# **FOREWORD**

This is my starter kernel for the [MITSUI&CO. Commodity Prediction Challenge](https://www.kaggle.com/competitions/mitsui-commodity-prediction-challenge) competition. Excerpts from the overview page highlight as below- <br>

### **The Challenge: Aiming for More Accurate Commodity Price Forecasting**
This competition tackles the critical need for more accurate and stable long-term commodity price predictions. Getting these predictions right has significant implications for both businesses and the global economy. Inaccurate forecasts can lead to suboptimal trading strategies, poor investment decisions, and increased financial risk for companies involved in commodity markets. By encouraging the development of advanced AI models that can accurately predict future commodity returns using historical data from LME, JPX, US Stock, and Forex, this competition aims to directly improve the precision of financial forecasting and enable the optimization of automated trading strategies.

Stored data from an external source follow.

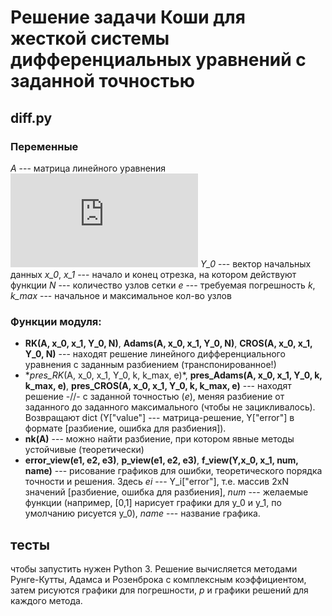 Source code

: # Решение задачи Коши для жесткой системы дифференциальных уравнений с заданной точностью

## diff.py
### Переменные
*A* --- матрица линейного уравнения ![equation](https://latex.codecogs.com/png.latex?%5Cdot%7By%7D%20%3D%20Ay)
*Y_0* --- вектор начальных данных
*x_0*, *x_1* --- начало и конец отрезка, на котором действуют функции
*N* --- количество узлов сетки
*e* --- требуемая погрешность
*k*, *k_max* --- начальное и максимальное кол-во узлов

### Функции модуля:
 * **RK(A, x_0, x_1, Y_0, N)**, **Adams(A, x_0, x_1, Y_0, N)**, **CROS(A, x_0, x_1, Y_0, N)** --- находят решение линейного дифференциального уравнения с заданным разбиением (транспонированное!)
 * **pres_RK*(A, x_0, x_1,  Y_0, k, k_max, e)*, **pres_Adams(A, x_0, x_1,  Y_0, k, k_max, e)**, **pres_CROS(A, x_0, x_1,  Y_0, k, k_max, e)** --- находят решение -//- с заданной точностью (*e*), меняя разбиение от заданного до заданного максимального (чтобы не зацикливалось). Возвращают dict (Y["value"] --- матрица-решение, Y["error"] в формате [разбиение, ошибка для разбиения]).
 * **nk(A)** --- можно найти разбиение, при котором явные методы устойчивые (теоретически)
 * **error_view(e1, e2, e3)**, **p_view(e1, e2, e3)**, **f_view(Y,x_0, x_1, num, name)** --- рисование графиков для ошибки, теоретического порядка точности и решения.
 Здесь *ei* --- Y_i["error"], т.е. массив 2xN значений [разбиение, ошибка для разбиения], *num* --- желаемые функции (например, [0,1] нарисует графики для y_0 и y_1, по умолчанию рисуется y_0), *name* --- название графика.

## тесты
чтобы запустить нужен Python 3. Решение вычисляется методами Рунге-Кутты, Адамса и Розенброка с комплексным коэффициентом, затем рисуются графики для погрешности, *p* и графики решений для каждого метода.
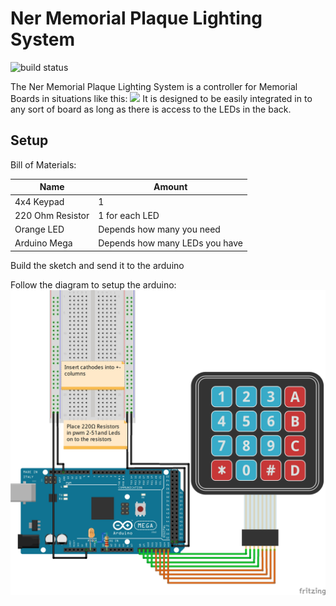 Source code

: # Ner Memorial Plaque Lighting System

![build status](https://img.shields.io/badge/build-ok-brightgreen.svg)

The Ner Memorial Plaque Lighting System is a controller for Memorial Boards in situations like this:
![](https://www.bcd-urbex.com/wp-content/uploads/2014/02/IMG_8063_4_5_6_7_tonemapped2.jpg)
It is designed to be easily integrated in to any sort of board as long as there is access to the LEDs in the back.

## Setup
Bill of Materials:

| Name           | Amount                       |
| -------------- | ---------------------------- |
|4x4 Keypad      |1                             |
|220 Ohm Resistor|1 for each LED                |
|Orange LED      |Depends how many you need     |
|Arduino Mega    |Depends how many LEDs you have|

Build the sketch and send it to the arduino

Follow the diagram to setup the arduino:
![](layout.jpg) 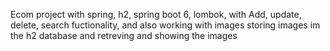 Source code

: Ecom project with spring, h2, spring boot 6, lombok, with Add, update, delete, search fuctionality, 
and also working with images storing images im the h2 database and retreving and showing the images
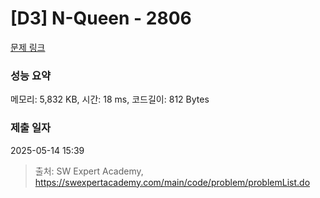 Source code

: # [D3] N-Queen - 2806 

[문제 링크](https://swexpertacademy.com/main/code/problem/problemDetail.do?contestProbId=AV7GKs06AU0DFAXB) 

### 성능 요약

메모리: 5,832 KB, 시간: 18 ms, 코드길이: 812 Bytes

### 제출 일자

2025-05-14 15:39



> 출처: SW Expert Academy, https://swexpertacademy.com/main/code/problem/problemList.do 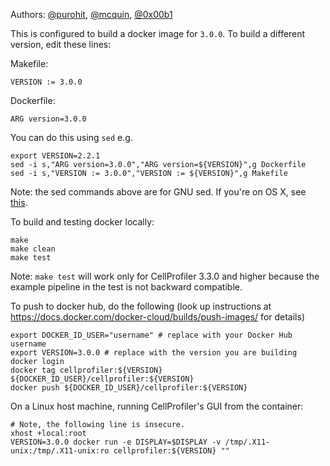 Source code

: Authors: [@purohit](https://github.com/purohit), [@mcquin](https://github.com/mcquin), [@0x00b1](https://github.com/0x00b1)

This is configured to build a docker image for `3.0.0`. To build a different version, edit these lines:

Makefile:

    VERSION := 3.0.0

Dockerfile:

    ARG version=3.0.0
    
You can do this using `sed` e.g.
    
    export VERSION=2.2.1
    sed -i s,"ARG version=3.0.0","ARG version=${VERSION}",g Dockerfile
    sed -i s,"VERSION := 3.0.0","VERSION := ${VERSION}",g Makefile

Note: the sed commands above are for GNU sed. If you're on OS X, see [this](https://stackoverflow.com/questions/30003570/how-to-use-gnu-sed-on-mac-os-x).

To build and testing docker locally:

    make
    make clean
    make test

Note: `make test` will work only for CellProfiler 3.3.0 and higher because the example pipeline in the test is not backward compatible.

To push to docker hub, do the following (look up instructions at https://docs.docker.com/docker-cloud/builds/push-images/ for details)

    export DOCKER_ID_USER="username" # replace with your Docker Hub username 
    export VERSION=3.0.0 # replace with the version you are building
    docker login
    docker tag cellprofiler:${VERSION}  ${DOCKER_ID_USER}/cellprofiler:${VERSION} 
    docker push ${DOCKER_ID_USER}/cellprofiler:${VERSION} 

On a Linux host machine, running CellProfiler's GUI from the container:

    # Note, the following line is insecure.
    xhost +local:root
    VERSION=3.0.0 docker run -e DISPLAY=$DISPLAY -v /tmp/.X11-unix:/tmp/.X11-unix:ro cellprofiler:${VERSION} ""
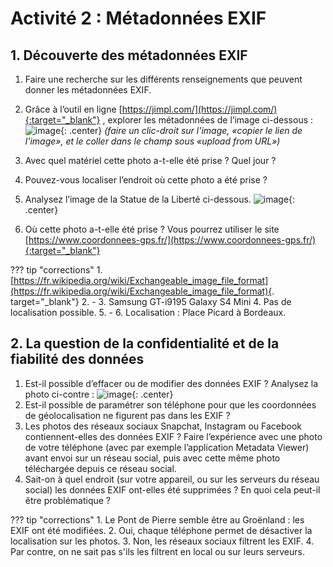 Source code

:# Activité 2 : Métadonnées EXIF

## 1. Découverte des métadonnées EXIF

1. Faire une recherche sur les différents renseignements que peuvent donner les métadonnées EXIF.
2. Grâce à l’outil en ligne [https://jimpl.com/](https://jimpl.com/){:target="_blank"} , explorer les métadonnées de l’image ci-dessous :
![image](data/riviere.jpg){: .center}
*(faire un clic-droit sur l'image, «copier le lien de l'image», et le coller dans le champ sous «upload from URL»)*
3. Avec quel matériel cette photo a-t-elle été prise ? Quel jour ?
4. Pouvez-vous localiser l’endroit où cette photo a été prise ?
5. Analysez l’image de la Statue de la Liberté ci-dessous. 
![image](data/liberty.jpg){: .center}


6. Où cette photo a-t-elle été prise ?
Vous pourrez utiliser le site [https://www.coordonnees-gps.fr/](https://www.coordonnees-gps.fr/){:target="_blank"}  


??? tip "corrections"
    1. [https://fr.wikipedia.org/wiki/Exchangeable_image_file_format](https://fr.wikipedia.org/wiki/Exchangeable_image_file_format){. target="_blank"}
    2. -
    3. Samsung GT-i9195 Galaxy S4 Mini
    4. Pas de localisation possible.
    5. -
    6. Localisation : Place Picard à Bordeaux.


## 2. La question de la confidentialité et de la fiabilité des données

1. Est-il possible d’effacer ou de modifier des données EXIF ?
Analysez la photo ci-contre :
![image](data/pont.jpg){: .center}
2. Est-il possible de paramétrer son téléphone pour que les coordonnées de géolocalisation ne figurent pas dans les EXIF ?
3. Les photos des réseaux sociaux Snapchat, Instagram ou Facebook contiennent-elles des données EXIF ? Faire l’expérience avec une photo de votre téléphone (avec par exemple l’application Metadata Viewer) avant envoi sur un réseau social, puis avec cette même photo téléchargée depuis ce réseau social.
4. Sait-on à quel endroit (sur votre appareil, ou sur les serveurs du réseau social) les données EXIF ont-elles été supprimées ? En quoi cela peut-il être problématique ?


??? tip "corrections"
    1. Le Pont de Pierre semble être au Groënland : les EXIF ont été modifiées.
    2. Oui, chaque téléphone permet de désactiver la localisation sur les photos.
    3. Non, les réseaux sociaux filtrent les EXIF.
    4. Par contre, on ne sait pas s'ils les filtrent en local ou sur leurs serveurs.
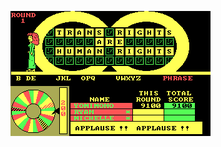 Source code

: ![screenshot from 1987 Wheel of Fortune with the solved puzzle "TRANS RIGHTS ARE HUMAN RIGHTS"](sample.png)
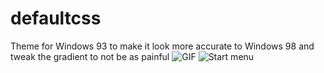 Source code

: # defaultcss
Theme for Windows 93 to make it look more accurate to Windows 98 and tweak the gradient to not be as painful
![GIF](https://i.imgur.com/MVHRYyP.gif)
![Start menu](https://i.imgur.com/OUOKdOE.png)
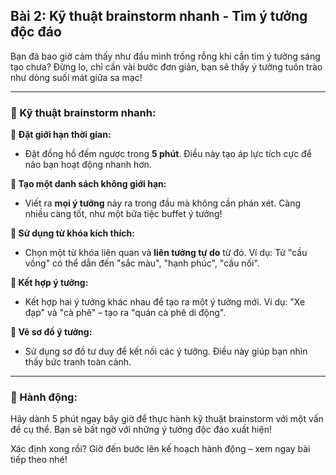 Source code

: ## Bài 2: Kỹ thuật brainstorm nhanh - Tìm ý tưởng độc đáo

Bạn đã bao giờ cảm thấy như đầu mình trống rỗng khi cần tìm ý tưởng sáng tạo chưa? Đừng lo, chỉ cần vài bước đơn giản, bạn sẽ thấy ý tưởng tuôn trào như dòng suối mát giữa sa mạc!

---

### 📌 Kỹ thuật brainstorm nhanh:

**🔹 Đặt giới hạn thời gian:**
- Đặt đồng hồ đếm ngược trong **5 phút**. Điều này tạo áp lực tích cực để não bạn hoạt động nhanh hơn. 

**🔹 Tạo một danh sách không giới hạn:**
- Viết ra **mọi ý tưởng** nảy ra trong đầu mà không cần phán xét. Càng nhiều càng tốt, như một bữa tiệc buffet ý tưởng!

**🔹 Sử dụng từ khóa kích thích:**
- Chọn một từ khóa liên quan và **liên tưởng tự do** từ đó. Ví dụ: Từ "cầu vồng" có thể dẫn đến "sắc màu", "hạnh phúc", "cầu nối".

**🔹 Kết hợp ý tưởng:**
- Kết hợp hai ý tưởng khác nhau để tạo ra một ý tưởng mới. Ví dụ: "Xe đạp" và "cà phê" – tạo ra "quán cà phê di động".

**🔹 Vẽ sơ đồ ý tưởng:**
- Sử dụng sơ đồ tư duy để kết nối các ý tưởng. Điều này giúp bạn nhìn thấy bức tranh toàn cảnh.

---

### 🚀 Hành động:

Hãy dành 5 phút ngay bây giờ để thực hành kỹ thuật brainstorm với một vấn đề cụ thể. Bạn sẽ bất ngờ với những ý tưởng độc đáo xuất hiện!

Xác định xong rồi? Giờ đến bước lên kế hoạch hành động – xem ngay bài tiếp theo nhé! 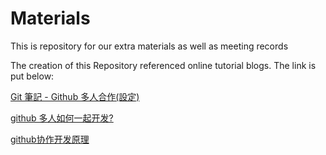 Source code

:# Materials
This is repository for our extra materials as well as meeting records

The creation of this Repository referenced online tutorial blogs. The link is put below:

[Git 筆記 - Github 多人合作(設定)](http://tech-marsw.logdown.com/blog/2013/08/17/git-notes-github-n-person-cooperation-settings/)

[github 多人如何一起开发?](http://tech-marsw.logdown.com/blog/2013/08/17/git-notes-github-n-person-cooperation-settings/)

[github协作开发原理](https://github.com/livoras/blog/issues/7)
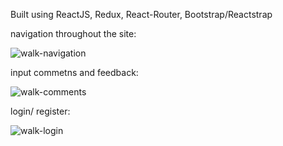 Built using ReactJS, Redux, React-Router, Bootstrap/Reactstrap

navigation throughout the site:

![walk-navigation](https://user-images.githubusercontent.com/99822844/182657327-d8ac9f38-1cc7-4071-9f52-19904eced2ea.gif)

input commetns and feedback:

![walk-comments](https://user-images.githubusercontent.com/99822844/182657386-e876360b-0275-43e8-83f1-55edc758ded9.gif)

login/ register:

![walk-login](https://user-images.githubusercontent.com/99822844/182657471-fc8b6c7d-391e-4318-8626-8e00aa7da7c0.gif)
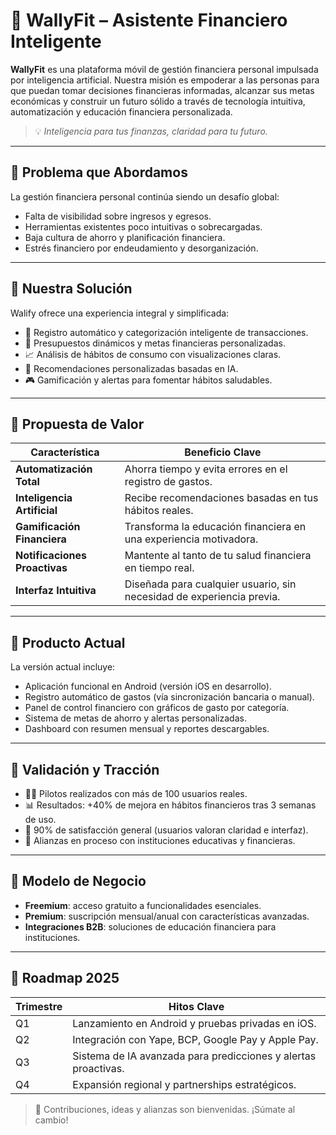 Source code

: # 💼 WallyFit – Asistente Financiero Inteligente

**WallyFit** es una plataforma móvil de gestión financiera personal impulsada por inteligencia artificial. Nuestra misión es empoderar a las personas para que puedan tomar decisiones financieras informadas, alcanzar sus metas económicas y construir un futuro sólido a través de tecnología intuitiva, automatización y educación financiera personalizada.

> 💡 *Inteligencia para tus finanzas, claridad para tu futuro.*

---

## 🧩 Problema que Abordamos

La gestión financiera personal continúa siendo un desafío global:

- Falta de visibilidad sobre ingresos y egresos.
- Herramientas existentes poco intuitivas o sobrecargadas.
- Baja cultura de ahorro y planificación financiera.
- Estrés financiero por endeudamiento y desorganización.

---

## 🧠 Nuestra Solución

Walify ofrece una experiencia integral y simplificada:

- 📲 Registro automático y categorización inteligente de transacciones.
- 🎯 Presupuestos dinámicos y metas financieras personalizadas.
- 📈 Análisis de hábitos de consumo con visualizaciones claras.
- 🧾 Recomendaciones personalizadas basadas en IA.
- 🎮 Gamificación y alertas para fomentar hábitos saludables.

---

## 💎 Propuesta de Valor

| Característica            | Beneficio Clave                                               |
|---------------------------|---------------------------------------------------------------|
| **Automatización Total**  | Ahorra tiempo y evita errores en el registro de gastos.       |
| **Inteligencia Artificial** | Recibe recomendaciones basadas en tus hábitos reales.         |
| **Gamificación Financiera** | Transforma la educación financiera en una experiencia motivadora. |
| **Notificaciones Proactivas** | Mantente al tanto de tu salud financiera en tiempo real.        |
| **Interfaz Intuitiva**     | Diseñada para cualquier usuario, sin necesidad de experiencia previa. |

---

## 📱 Producto Actual

La versión actual incluye:

- Aplicación funcional en Android (versión iOS en desarrollo).
- Registro automático de gastos (vía sincronización bancaria o manual).
- Panel de control financiero con gráficos de gasto por categoría.
- Sistema de metas de ahorro y alertas personalizadas.
- Dashboard con resumen mensual y reportes descargables.

---

## 🧪 Validación y Tracción

- 🧑‍🏫 Pilotos realizados con más de 100 usuarios reales.
- 📊 Resultados: +40% de mejora en hábitos financieros tras 3 semanas de uso.
- 🔁 90% de satisfacción general (usuarios valoran claridad e interfaz).
- 🤝 Alianzas en proceso con instituciones educativas y financieras.

---

## 💸 Modelo de Negocio

- **Freemium**: acceso gratuito a funcionalidades esenciales.
- **Premium**: suscripción mensual/anual con características avanzadas.
- **Integraciones B2B**: soluciones de educación financiera para instituciones.

---

## 📍 Roadmap 2025

| Trimestre | Hitos Clave |
|-----------|-------------|
| Q1        | Lanzamiento en Android y pruebas privadas en iOS. |
| Q2        | Integración con Yape, BCP, Google Pay y Apple Pay. |
| Q3        | Sistema de IA avanzada para predicciones y alertas proactivas. |
| Q4        | Expansión regional y partnerships estratégicos. |

> 🙌 Contribuciones, ideas y alianzas son bienvenidas. ¡Súmate al cambio!
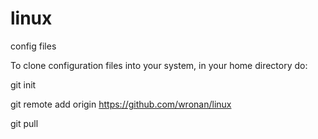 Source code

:linux
=====
config files

To clone configuration files into your system, in your home directory do:

git init

git remote add origin https://github.com/wronan/linux

git pull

In particular, participants are challenged to predict price-difference series—derived from the time-series differences between two distinct assets’ prices—to extract robust price-movement signals as features and deploy AI-driven trading techniques that turn those signals into sustainable trading profits.

### **Evaluation metric**
The evaluation metric for the competition is a modified Sharpe ratio with the code in the kernel here. It is a custom metric explained as below- <br>
The competition's metric is a variant of the Sharpe ratio, computed by dividing the mean Spearman rank correlation between the predictions and targets by the standard deviation. 

### **What I do here**
I will start with basic FE and simple boosted tree models using a time series based cross-validation. I also illustrate the idea to submit the model to the inference API for evaluation on the public leaderboard. 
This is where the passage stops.